Filter the listing below down to the lines holding the word "hierarchy", and copy those lines.

Stored data:
———
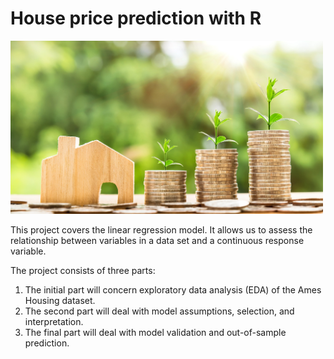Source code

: # House price prediction with R

<img src="projet_housePrice.jpg" alt="isolated" width="500"/>

This project covers the linear regression model. It allows us to assess the relationship between variables in a data set and a continuous response variable.

The project consists of three parts: 
1. The initial part will concern exploratory data analysis (EDA) of the Ames Housing dataset. 
2. The second part will deal with model assumptions, selection, and interpretation. 
3. The final part will deal with model validation and out-of-sample prediction.
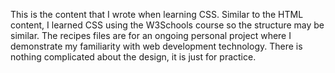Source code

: This is the content that I wrote when learning CSS. Similar to the HTML content, I learned CSS using the W3Schools course so the structure may be similar.
The recipes files are for an ongoing personal project where I demonstrate my familiarity with web development technology. There is nothing complicated about the design, it is just for practice.
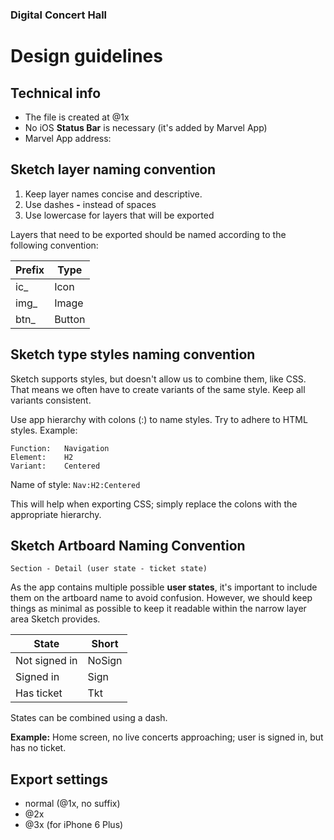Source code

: ### Digital Concert Hall
# Design guidelines

## Technical info

- The file is created at @1x
- No iOS **Status Bar** is necessary (it's added by Marvel App)
- Marvel App address:


## Sketch layer naming convention

1. Keep layer names concise and descriptive.  
2. Use dashes **-** instead of spaces
3. Use lowercase for layers that will be exported

Layers that need to be exported should be named according to the following convention:


Prefix  |	Type
--------|-------
ic_		|	Icon
img_	|	Image
btn_	|	Button



## Sketch type styles naming convention

Sketch supports styles, but doesn't allow us to combine them, like CSS. That means we often have to create variants of the same style. Keep all variants consistent.

Use app hierarchy with colons (:) to name styles. Try to adhere to HTML styles. Example:

	Function:	Navigation
	Element:	H2
	Variant:	Centered

Name of style: `Nav:H2:Centered`

This will help when exporting CSS; simply replace the colons with the appropriate hierarchy.

## Sketch Artboard Naming Convention

`Section - Detail (user state - ticket state)`

As the app contains multiple possible **user states**, it's important to include them on the artboard name to avoid confusion. However, we should keep things as minimal as possible to keep it readable within the narrow layer area Sketch provides.

State					|	Short
--|--
Not signed in			|	NoSign
Signed in				|	Sign
Has ticket				|	Tkt

States can be combined using a dash.

**Example:** Home screen, no live concerts approaching; user is signed in, but has no ticket.




## Export settings

- normal (@1x, no suffix)
- @2x
- @3x (for iPhone 6 Plus)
———
Exercise answer:
Use app hierarchy with colons (:) to name styles. Try to adhere to HTML styles. Example:
This will help when exporting CSS; simply replace the colons with the appropriate hierarchy.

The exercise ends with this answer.